The great success of the Dirac equation, which naturally predicted the spin and magnetic moment of the electron, spin-orbit interactions, and features of the fine structure of atomic spectra, had nevertheless an important incorrect prediction: that electron states with the same total angular momentum j should have the same energy. For many years, good measurements of the hydrogen fine structure that could test Dirac's theory remained elusive because Doppler broadening—the spreading out of atomic spectral lines due to the motion of the atoms—made it impossible to see the fine structure clearly until the work by Lamb & Retherford. They circumvented Doppler broadening by using microwaves to induce transitions between fine-structure states directly and they proved convincingly that the predicted Dirac degeneracy was not there, but instead measured a shift between the two lowest excited states, 2S1/2 and 2P1/2, of about 1000 MHz. This became known as the “Lamb shift,” and it was a key experimental finding that motivated the development of quantum electrodynamics of Feynman and Schwinger.

With the development of tunable lasers, a new technique of absorption spectroscopy that allows the hydrogen fine structure to be observed directly became possible. This technique uses crossed beams, with each beam traveling in opposite directions through a gas discharge tube filled with glowing hydrogen. Only those atoms that have zero velocity along the beam axis can interact with both beams, and this causes the signal from one of the beams to show a small Doppler-free feature on top of the Doppler-broadened spectrum. By chopping the other beam, and thus turning such features on and off, one can selectively amplify these small features, and obtain a Doppler-free spectrum.

In this Immersion, participants will learn this technique of crossed-beam Doppler-free absorption spectroscopy, and use it to measure the fine structure of the Balmer-α line (at 656.28 nm), and in so doing measure the Lamb shift. Thus, this experiment gives one the opportunity to learn an experimental technique that is in current use in many research laboratories, and also to measure one of the most important experimental results that support modern quantum electrodynamics, arguably the king of 20th century physical theories for its success in explaining the hydrogen spectrum to extraordinary precision.

Photo of the apparatus

The apparatus.

This experiment uses the most complex and specialized setup we have in the undergraduate laboratories. At its center is the gas discharge absorption cell and housing box.
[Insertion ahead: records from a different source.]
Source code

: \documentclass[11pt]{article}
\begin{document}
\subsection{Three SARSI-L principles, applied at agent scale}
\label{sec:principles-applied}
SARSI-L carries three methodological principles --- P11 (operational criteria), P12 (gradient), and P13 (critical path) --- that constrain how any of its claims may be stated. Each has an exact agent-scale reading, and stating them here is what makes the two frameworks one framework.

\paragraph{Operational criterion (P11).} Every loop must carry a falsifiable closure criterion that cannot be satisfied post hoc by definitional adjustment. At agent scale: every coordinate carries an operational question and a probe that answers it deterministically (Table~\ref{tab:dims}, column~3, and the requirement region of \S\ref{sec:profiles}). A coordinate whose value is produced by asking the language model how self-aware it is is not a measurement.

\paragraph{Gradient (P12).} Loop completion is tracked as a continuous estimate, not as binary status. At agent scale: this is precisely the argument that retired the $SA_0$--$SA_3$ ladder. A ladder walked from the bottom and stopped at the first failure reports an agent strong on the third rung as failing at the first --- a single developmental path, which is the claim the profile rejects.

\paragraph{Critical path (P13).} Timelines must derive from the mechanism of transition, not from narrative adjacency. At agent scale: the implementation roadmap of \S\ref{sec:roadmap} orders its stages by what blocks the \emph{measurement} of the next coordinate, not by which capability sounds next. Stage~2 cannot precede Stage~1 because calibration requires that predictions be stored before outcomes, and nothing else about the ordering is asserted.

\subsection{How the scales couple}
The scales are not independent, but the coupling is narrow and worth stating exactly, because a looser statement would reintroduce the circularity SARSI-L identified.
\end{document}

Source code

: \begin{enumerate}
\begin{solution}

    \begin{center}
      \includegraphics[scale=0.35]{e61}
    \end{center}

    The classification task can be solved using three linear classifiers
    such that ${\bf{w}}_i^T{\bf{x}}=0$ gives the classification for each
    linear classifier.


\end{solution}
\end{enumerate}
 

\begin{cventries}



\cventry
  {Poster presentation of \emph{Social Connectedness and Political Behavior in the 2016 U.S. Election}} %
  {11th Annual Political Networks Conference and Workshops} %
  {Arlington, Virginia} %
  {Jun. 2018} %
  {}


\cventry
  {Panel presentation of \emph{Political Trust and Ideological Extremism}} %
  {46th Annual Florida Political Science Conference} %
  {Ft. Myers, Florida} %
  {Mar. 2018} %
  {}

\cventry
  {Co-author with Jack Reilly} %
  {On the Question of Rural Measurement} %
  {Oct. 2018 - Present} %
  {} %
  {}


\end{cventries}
The absorption cell is custom built by our glassblower and allows laser beams to pass along about a 50 cm length occupied by a glowing hydrogen discharge. The tube and plumbing is designed to allow a continuous flow of hydrogen, and the gas is lit by a 2000 V DC supply. The laser is a New Focus model 6202 external-cavity diode laser acquired in 1999, specifically designed to scan through the Balmer-α line. A system of mirrors, lenses and a beam splitter are used to separate the laser beam into a bright “pump” beam and less intense “probe” beam, with each beam passing through the discharge tube in opposite directions. Finally the pump beam is chopped, and the synchronous signal is used to eliminate noise and background from the signals picked up by the probe beam detector and another detector at the output of a Fabry-Perot cavity. A dual-pen chart recorder captures the sweep signal from both detectors. By comparing the probe signal with the Fabry-Perot signal, an accurate measurement of the separation of spectral lines can be carried out. Signal generators and interconnecting boxes are used to rout signals and drive the laser sweep electronics. In the pictures above are shown the discharge tube and an overview of the optics layout, plus the equipment rack containing a lock-in amp, HV supply and signal generators. The inset at lower right shows the lamp in its "on" state.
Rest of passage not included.